Essa abordagem é usual em casos nos quais há uma lesão biológica do bebê, pois nesses casos, os pais procuram profissionais para ajudar, em geral da área instrumental, que tentarão do mesmo modo fazer essa escuta e ressignificação. Cabe ressaltar que não se está falando de casos em que já exista um psicodiagnóstico, senão casos que, a partir das avaliações realizadas pelo grupo, demonstraram necessidade de um olhar mais atento da equipe a fim de minimizar as chances de aí se produzirem sintomas que possam vir a anunciar uma estruturação psicopatológica e/ou criem obstáculos para o desenvolvimento do bebê. (PERUZZOLO, 2016).

Na atuação com a mãe, o terapeuta ocuparia um lugar mais tradicional de escuta de demandas a partir do lugar de suposto saber, ou seja, um lugar imaginado pelo paciente no qual o terapeuta tem um saber acerca de suas questões. É comum, na equipe na qual se insere esta pesquisa, que essa seja uma atuação do profissional psi, emergente a partir de desdobramentos de demandas familiares que surgem durante os atendimentos clínicos de intervenção precoce, realizados por fonoaudiólogos, fisioterapeutas e terapeutas ocupacionais.

Em alguns casos, no entanto, foi possível fazer a família perceber que se poderia começar na intervenção precoce por um profissional psi mesmo quando procuram a fonoaudiologia, por exemplo.
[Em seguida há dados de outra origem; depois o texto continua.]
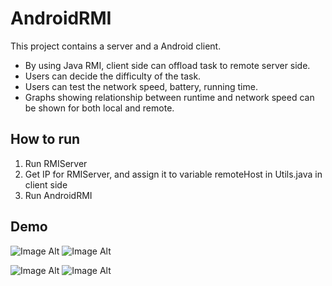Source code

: AndroidRMI
==========
This project contains a server and a Android client.
- By using Java RMI, client side can offload task to remote server side.
- Users can decide the difficulty of the task.
- Users can test the network speed, battery, running time.
- Graphs showing relationship between runtime and network speed can be shown for both local and remote.


How to run
-----------
1. Run RMIServer
2. Get IP for RMIServer, and assign it to variable remoteHost in Utils.java in client side
3. Run AndroidRMI

Demo
------
![Image Alt](https://github.com/skyw932/AndroidRMI/raw/master/Demo/1.png)
![Image Alt](https://github.com/skyw932/AndroidRMI/raw/master/Demo/2.png)

![Image Alt](https://github.com/skyw932/AndroidRMI/raw/master/Demo/3.png)
![Image Alt](https://github.com/skyw932/AndroidRMI/raw/master/Demo/4.png)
Restou, no entanto, o desafio de poder derivar bebês em risco psíquico para o profissional psi, ou aos demais com formação para realizar esta abordagem. Isso poderia ser decidido a partir de um saber a ser construído pela equipe acerca do estabelecimento da demanda e da adoção do que Graciela Crespin disse em comunicação oral (CRESPIN, 2016): “Quem sabe a senhora conversa com a Dona Fulana. Ela sabe muito de bebês e poderá lhe escutar e ajudar”. Segundo Graciela a Dona Fulana não precisa ter uma identificação profissional, mas a ela deve ser suposto um saber sobre bebês, o que pode diminuir resistências a buscar o profissional psi já assinaladas por Vaccaro (2003) ao constatar que crianças que não falam são usualmente levadas a Fonoaudiologia, mesmo que claramente haja uma motivação psíquica para o sintoma.
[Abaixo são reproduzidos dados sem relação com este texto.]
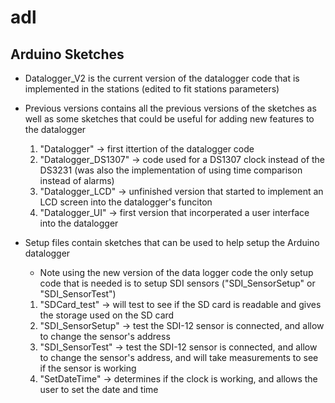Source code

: # adl
Arduino Sketches
----------------
- Datalogger_V2 is the current version of the datalogger code that is implemented in the stations (edited to fit stations parameters)

- Previous versions contains all the previous versions of the sketches as well as some sketches that could be useful for adding new features to the datalogger
	1) "Datalogger" 	-> first ittertion of the datalogger code
	2) "Datalogger_DS1307" 	-> code used for a DS1307 clock instead of the DS3231 (was also the implementation of using time comparison instead of alarms)
	3) "Datalogger_LCD" 	-> unfinished version that started to implement an LCD screen into the datalogger's funciton
	4) "Datalogger_UI"	-> first version that incorperated a user interface into the datalogger

- Setup files contain sketches that can be used to help setup the Arduino datalogger
	* Note using the new version of the data logger code the only setup code that is needed is to setup SDI sensors ("SDI_SensorSetup" or "SDI_SensorTest")
	1) "SDCard_test"	-> will test to see if the SD card is readable and gives the storage used on the SD card
	2) "SDI_SensorSetup" 	-> test the SDI-12 sensor is connected, and allow to change the sensor's address
	3) "SDI_SensorTest" 	-> test the SDI-12 sensor is connected, and allow to change the sensor's address, and will take measurements to see if the sensor is working
	4) "SetDateTime"	-> determines if the clock is working, and allows the user to set the date and time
Assim, levando-se em consideração todo percurso teórico detalhado até aqui, e sabendo-se das dificuldades encontradas junto ao grupo de pesquisa que avalia os bebês

para encaminhamento à intervenção em caso de risco, apresenta-se como objetivo deste trabalho, analisar a percepção dos profissionais com relação aos processos de avaliação e encaminhamento para intervenção de bebês através dos protocolos IRDI e sinais PREAUT, bem como discutir elementos para a inserção desses protocolos em uma equipe de saúde.

3. MÉTODO

Na busca por construir uma interpretação da realidade do estabelecimento de demanda em um programa de detecção precoce de risco psíquico, apesar das bases teóricas da psicanálise, assume-se um certo ecletismo metodológico, baseados em Turato (2013, p 244) o qual ressalta que alguma dose de ecletismo é possível: “O ecletismo, isto é, a busca e a aplicação dos elementos que consideramos bons e utilizáveis em cada sistema de pensamento, vejo-o como altamente recomendável a cada estudioso e a cada equipe de pesquisadores.”
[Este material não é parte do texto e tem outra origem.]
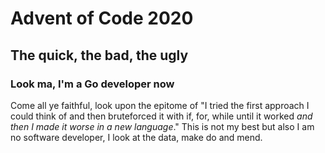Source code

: # Advent of Code 2020
## The quick, the bad, the ugly
### Look ma, I'm a Go developer now

Come all ye faithful, look upon the epitome of "I tried the first approach I could think of and then bruteforced it with if, for, while until it worked *and then I made it worse in a new language*."
This is not my best but also I am no software developer, I look at the data, make do and mend.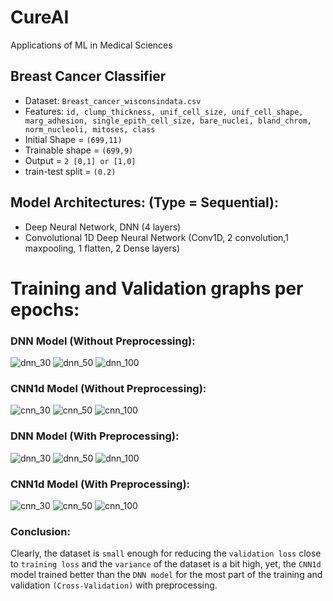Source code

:# CureAI
Applications of ML in Medical Sciences

## Breast Cancer Classifier
- Dataset: `Breast_cancer_wisconsindata.csv`
- Features: `id, clump_thickness, unif_cell_size, unif_cell_shape, marg_adhesion, single_epith_cell_size, bare_nuclei, bland_chrom, norm_nucleoli, mitoses, class`
- Initial Shape = `(699,11)`
- Trainable shape = `(699,9)`
- Output = `2 [0,1] or [1,0]`
- train-test split = `(0.2)`

## Model Architectures: (Type = Sequential):
- Deep Neural Network, DNN (4 layers)
- Convolutional 1D Deep Neural Network (Conv1D, 2 convolution,1 maxpooling, 1 flatten, 2 Dense layers)

# Training and Validation graphs per epochs:

### DNN Model (Without Preprocessing):
![dnn_30](training_graphs/DNN_30.png)
![dnn_50](training_graphs/DNN_50.png)
![dnn_100](training_graphs/DNN_100.png)

 
 
### CNN1d Model (Without Preprocessing):

![cnn_30](training_graphs/CNN1d_30.png)
![cnn_50](training_graphs/CNN1d_50.png)
![cnn_100](training_graphs/CNN1d_100.png)


### DNN Model (With Preprocessing):
![dnn_30](training_graphs/DNN_norm_30.png)
![dnn_50](training_graphs/DNN_norm_50.png)
![dnn_100](training_graphs/DNN_norm_100.png)
 
 
### CNN1d Model (With Preprocessing):

![cnn_30](training_graphs/CNN1d_norm_30.png)
![cnn_50](training_graphs/CNN1d_norm_50.png)
![cnn_100](training_graphs/CNN1d_norm_100.png)

### Conclusion:
Clearly, the dataset is `small` enough for reducing the `validation loss` close to `training loss` and the `variance` of the dataset is a bit high, yet, the `CNN1d` model trained better than the `DNN model` for the most part of the training and validation `(Cross-Validation)` with preprocessing.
Nessa proposta, o pesquisador clínico-qualitativo aparece como um sujeito com ampla consciência dos elementos existenciais humanos, e deixando-se mover por eles para a sua compreensão profunda, acolhendo, assim, as angústias e ansiedades do outro. Turato (2013) deixa claro que estes elementos estão presentes de forma geral no método qualitativo, porém defende que, nesta abordagem clínica, o investigador tem consciência e postura amplas em relação a eles, participando dos pressupostos da pesquisa, objetivos e interpretação dos resultados.